Writing Versus Reiterating
Historically, Knocked Loose has approached their writing in a “let’s jam and find out” method. Everyone contributes and everyone has ideas, but the track formation occurs as a group effort, which the band finds crucial. The multidimensional undertaking of crafting this EP marked a profound shift in how the band orient themselves to their own sound and how they recognize their presence within the current musical landscape. To that end, the band has always been cognizant of the scope of their artistic arc. In a previous interview, Isaac commented that “nothing gets removed” with respect to the band’s overall writing process.
Isaac: Yeah . . . I think “nothing gets removed” could be taken a couple different ways. Even if an idea doesn’t work out, we’re very good at taking from what we’ve done and improving on it for a song. There have been a million times where we’ve taken stuff from previous writing sessions, or stuff from previous records, and we’re like, “Let’s do something like this, let’s do something like that.” There’s nothing that’s wasted.
They’ll find new life in some other idea?
Isaac: Right, they’ll find new life in some way. There’s stuff during the EP writing sessions that we could use on our next, or another record. That’s exciting in and of itself.

New Blood, New Perspectives, and Contending with Identity
The EP had marked the first time the band engaged a singular, premeditated vision for a record. They certainly aren’t the first heavy act to go the route of a concept album, but it’s a bold, almost peculiar decision, delineating between two very different trajectories for the band.
It is, perhaps, Nicko’s own demi-outsider perspective that grants us some insight into this new direction: “It’s necessary to evolve,” he said. Nicko’s position is curious, not wanting to overstep while being simultaneously aware of the responsibility of his role. He’s filling the shoes of longtime rhythm guitarist Cole Crutchfield, who departed in 2020. Despite that, there’s clearly a mutual respect between him and Isaac, both grateful for the opportunity to grow and learn from each other’s respective repertoires.
The band’s lead vocalist and primary writer, Bryan Garris, stated in an AP interview that part of the goal of the recent EP was to “take the pressure off, following A Different Shade of Blue.” The full-length album was met with critical acclaim, delivering on the promise of 2016’s Laugh Tracks — that Knocked Loose would be an integral band to the evolution of guitar music and all its heaviest permutations.

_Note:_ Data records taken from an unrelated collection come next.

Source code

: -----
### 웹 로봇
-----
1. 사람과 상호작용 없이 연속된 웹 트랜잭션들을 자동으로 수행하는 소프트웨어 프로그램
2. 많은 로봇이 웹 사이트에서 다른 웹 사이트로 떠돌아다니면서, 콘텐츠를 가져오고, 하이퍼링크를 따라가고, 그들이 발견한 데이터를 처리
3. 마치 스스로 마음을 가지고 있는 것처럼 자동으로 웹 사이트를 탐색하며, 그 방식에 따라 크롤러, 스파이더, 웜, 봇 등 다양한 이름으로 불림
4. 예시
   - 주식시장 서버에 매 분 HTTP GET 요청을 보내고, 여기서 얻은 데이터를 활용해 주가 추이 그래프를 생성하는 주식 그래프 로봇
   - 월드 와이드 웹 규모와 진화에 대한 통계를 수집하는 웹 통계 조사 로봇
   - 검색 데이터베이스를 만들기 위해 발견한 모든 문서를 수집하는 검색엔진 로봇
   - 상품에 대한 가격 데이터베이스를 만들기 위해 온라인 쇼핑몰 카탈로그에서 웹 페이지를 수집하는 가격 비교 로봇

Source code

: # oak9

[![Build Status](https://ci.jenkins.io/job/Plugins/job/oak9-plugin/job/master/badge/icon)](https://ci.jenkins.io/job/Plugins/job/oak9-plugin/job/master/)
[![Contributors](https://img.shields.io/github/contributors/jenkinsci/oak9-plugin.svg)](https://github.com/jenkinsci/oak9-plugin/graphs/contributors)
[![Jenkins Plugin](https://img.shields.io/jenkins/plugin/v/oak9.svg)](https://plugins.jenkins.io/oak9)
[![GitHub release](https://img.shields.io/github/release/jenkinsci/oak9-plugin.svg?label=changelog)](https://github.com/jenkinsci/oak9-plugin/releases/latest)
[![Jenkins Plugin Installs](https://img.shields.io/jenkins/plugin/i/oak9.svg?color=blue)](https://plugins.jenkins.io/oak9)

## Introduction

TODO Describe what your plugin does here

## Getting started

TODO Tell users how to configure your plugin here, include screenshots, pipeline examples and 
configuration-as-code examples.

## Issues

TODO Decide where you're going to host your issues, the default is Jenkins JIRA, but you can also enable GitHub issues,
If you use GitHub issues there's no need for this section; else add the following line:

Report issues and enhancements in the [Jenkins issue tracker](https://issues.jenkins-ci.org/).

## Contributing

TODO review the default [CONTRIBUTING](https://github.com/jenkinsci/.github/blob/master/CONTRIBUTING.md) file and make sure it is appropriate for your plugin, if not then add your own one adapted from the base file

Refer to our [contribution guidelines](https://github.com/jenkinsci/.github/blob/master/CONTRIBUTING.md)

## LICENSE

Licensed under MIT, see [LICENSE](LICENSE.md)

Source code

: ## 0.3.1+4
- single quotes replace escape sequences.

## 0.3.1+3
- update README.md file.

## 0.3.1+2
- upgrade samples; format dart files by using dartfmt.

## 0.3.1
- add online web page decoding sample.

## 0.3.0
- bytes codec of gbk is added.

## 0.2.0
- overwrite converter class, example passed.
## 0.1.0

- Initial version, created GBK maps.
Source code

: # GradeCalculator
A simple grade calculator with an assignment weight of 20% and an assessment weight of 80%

From this perspective, it might feel obvious that — if nothing else — the pressure was to be expected, that this is a garden-variety-success type of problem. So, what? Well, the band’s decision to craft a multimedia work described as “equal parts Phil Spector and death metal” was not only a tour de brutality, but it also has become a clear line between pre- and post-Tear and a turning point in terms of composition, recording, ideology, thematic exploration, and, most significantly, the band’s identity.
How has this concern for the pressures of the last album affected how you see the band throughout time? It seems like there’s this pre- and post-EP orientation. How do you position yourselves and the EP to the space that A Different Shade of Blue [ADSoB] occupies? Do you see the EP as a parallel move? Something that doesn’t have to be a follow-up but still influences your trajectory.
Isaac: The EP was supposed to be a part of the A Different Shade of Blue cycle. We didn’t want it to take away from the last album, but the material is so superior, and it’s such a stark move. It really has started its own era. But it was a COVID project; it was an idea that we had had before, then COVID happened, and we were like, “This is the perfect time to do this.”
No time like the present, right?
Isaac: Yeah, exactly. Touring wasn’t happening. We had a lot of time to work on this. So, if COVID didn’t happen, it’s a possibility that A Tear in the Fabric of Life wouldn’t have happened as soon as it did. We would’ve spent way more time just supporting A Different Shade of Blue. It’s really become its own thing, and I think that A Tear in the Fabric of Life has inspired us, and kind of scared us, but in a good way.
Nothing Left Un/Said
It became clear to me just how immensely the EP — from its initial ideation through the writing and recording of the tracks to the short film and the shock-drop of it all — hasn’t just influenced their overall approach to songwriting. It infiltrated nearly every crevice and pocket of the band’s musical character.
The artistic flourishes of this EP expanded the intensity of the band’s already-heavy style, reexamining it through a more sophisticated lens of contemplation and constructing a thematically rich concoction that marries the lyrics and the riffs into something that hits harder in more ways than just breakdowns. I asked what went into making this sort of conceptual move.
Isaac: There’s an emotional heaviness to it, and it’s mostly lyrical. Bryan is 100% responsible for all the themes and lyric writing. I’ll say on his behalf that this was a concept album about loss. It’s a story that he literally wrote. It expanded upon the themes of A Different Shade of Blue. That’s a record about loss in Bryan’s personal life. Being able to tell that story and explore those themes, metaphorically, grasped a different emotional thread.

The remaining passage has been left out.